Esta terça-feira foi um dia marcante para a justiça portuguesa. A polícia deflagrou uma das maiores operações já vistas no país contra células neonazistas. Até o momento, trinta e sete pessoas foram detidas, em uma ação que ainda deve render muitos capítulos.
A investigação, batizada de Operação Irmandade, começou no início do ano passado e segue em andamento. Todos os presos são integrantes de um grupo conhecido como 1143, uma referência ao ano da fundação de Portugal. O número, que parece uma data histórica, esconde uma ideologia violenta.
O alvo principal é uma organização ultranacionalista que pregava o ódio e a intolerância. As autoridades apreenderam armas e material de propaganda durante as buscas. A partir de agora, os detidos serão interrogados para desvendar toda a extensão das atividades do grupo.
O líder e a rede de ódio
A cabeça do grupo é Mário Machado, considerado a figura neonazista mais notória de Portugal. Ele já estava preso desde maio do ano passado, condenado por incitar a violência contra mulheres de esquerda. No entanto, as investigações indicam que ele continuava a comandar o 1143 de dentro da cela.
A diretora da Unidade de Contraterrorismo confirmou que havia comunicação entre a prisão e o mundo exterior. Advogados envolvidos no caso explicam que as autoridades precisam descobrir como essas mensagens eram transmitidas. Visitas podem ter sido usadas para levar e trazer recados e ordens.
Essa comunicação clandestina pode agravar significativamente a pena de Machado. Ele já cumpria uma sentença de dois anos e dez meses, que agora pode ser ampliada. O caso mostra como grupos extremistas tentam se manter ativos, mesmo com seus líderes atrás das grades.
As vítimas e a dimensão do perigo
O perfil das vítimas desse grupo revela um componente alarmante. O diretor-geral da Polícia Judiciária destacou que, em geral, as pessoas ameaçadas são mulheres. Uma jornalista brasileira, por exemplo, foi alvo de intimidações por parte de um integrante do grupo.

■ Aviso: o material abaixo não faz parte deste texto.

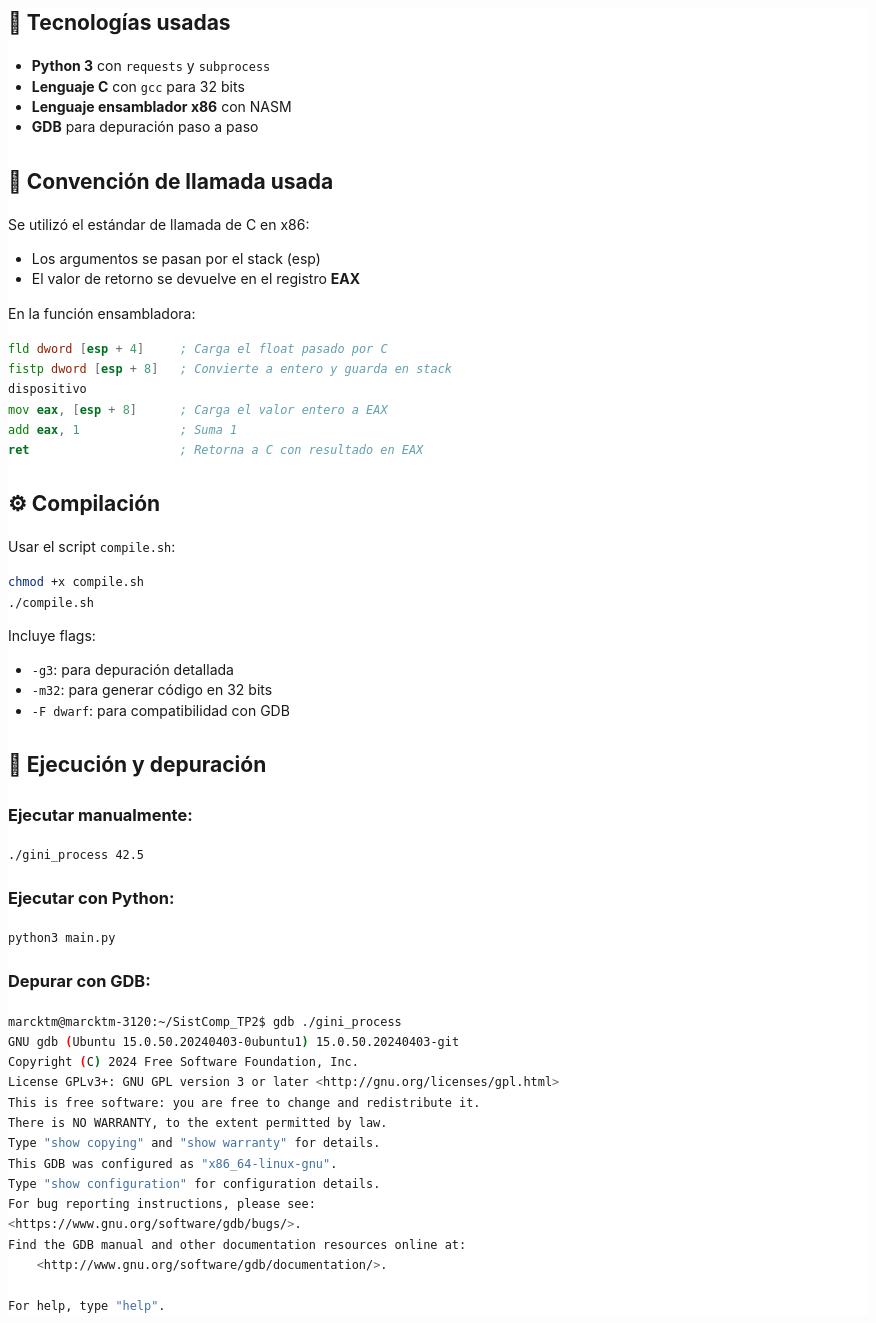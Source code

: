 
## 🔧 Tecnologías usadas
- **Python 3** con `requests` y `subprocess`
- **Lenguaje C** con `gcc` para 32 bits
- **Lenguaje ensamblador x86** con NASM
- **GDB** para depuración paso a paso

## 🔄 Convención de llamada usada
Se utilizó el estándar de llamada de C en x86:
- Los argumentos se pasan por el stack (esp)
- El valor de retorno se devuelve en el registro **EAX**

En la función ensambladora:
```asm
fld dword [esp + 4]     ; Carga el float pasado por C
fistp dword [esp + 8]   ; Convierte a entero y guarda en stack
dispositivo
mov eax, [esp + 8]      ; Carga el valor entero a EAX
add eax, 1              ; Suma 1
ret                     ; Retorna a C con resultado en EAX
```

## ⚙️ Compilación
Usar el script `compile.sh`:
```bash
chmod +x compile.sh
./compile.sh
```

Incluye flags:
- `-g3`: para depuración detallada
- `-m32`: para generar código en 32 bits
- `-F dwarf`: para compatibilidad con GDB

## 🔢 Ejecución y depuración
### Ejecutar manualmente:
```bash
./gini_process 42.5
```

### Ejecutar con Python:
```bash
python3 main.py
```

### Depurar con GDB:
```bash
marcktm@marcktm-3120:~/SistComp_TP2$ gdb ./gini_process 
GNU gdb (Ubuntu 15.0.50.20240403-0ubuntu1) 15.0.50.20240403-git
Copyright (C) 2024 Free Software Foundation, Inc.
License GPLv3+: GNU GPL version 3 or later <http://gnu.org/licenses/gpl.html>
This is free software: you are free to change and redistribute it.
There is NO WARRANTY, to the extent permitted by law.
Type "show copying" and "show warranty" for details.
This GDB was configured as "x86_64-linux-gnu".
Type "show configuration" for configuration details.
For bug reporting instructions, please see:
<https://www.gnu.org/software/gdb/bugs/>.
Find the GDB manual and other documentation resources online at:
    <http://www.gnu.org/software/gdb/documentation/>.

For help, type "help".
```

Esse integrante é Bruno Silva, um brasileiro naturalizado português que está em prisão preventiva desde o ano passado. Ele ganhou notoriedade ao fazer postagens extremamente violentas nas redes sociais. Em uma delas, oferecia um apartamento em Lisboa a quem lhe entregasse "as cabeças de cem brasileiros".
Em seus perfis, Silva se autointitulava "o português mais racista de Portugal". Suas ações são um exemplo claro do discurso de ódio que a operação pretende combater. As ameaças tinham alvos específicos: imigrantes, minorias étnicas e qualquer um que representasse uma visão de mundo diferente da deles.
Conexões políticas e o cenário internacional
A investigação também busca entender as conexões do 1143 com redes extremistas internacionais. Há uma preocupação crescente na Europa com a escalada desse tipo de grupo. A pressão da União Europeia tem sido um fator crucial para intensificar as ações em Portugal.
Um relatório europeu recente já apontava um aumento acentuado do discurso de ódio no país. As denúncias por crimes de ódio quintuplicaram em um período de cinco anos. O alvo principal são migrantes, ciganos, pessoas negras e a comunidade LGBTQIA+.
Nas redes, Bruno Silva se declarava apoiador do partido Chega, cujo líder é candidato à Presidência de Portugal. A relação do partido com esses grupos é complexa. Embora o líder do Chega já tenha criticado publicamente Mário Machado, outros membros da sigla flertam com ideias similares.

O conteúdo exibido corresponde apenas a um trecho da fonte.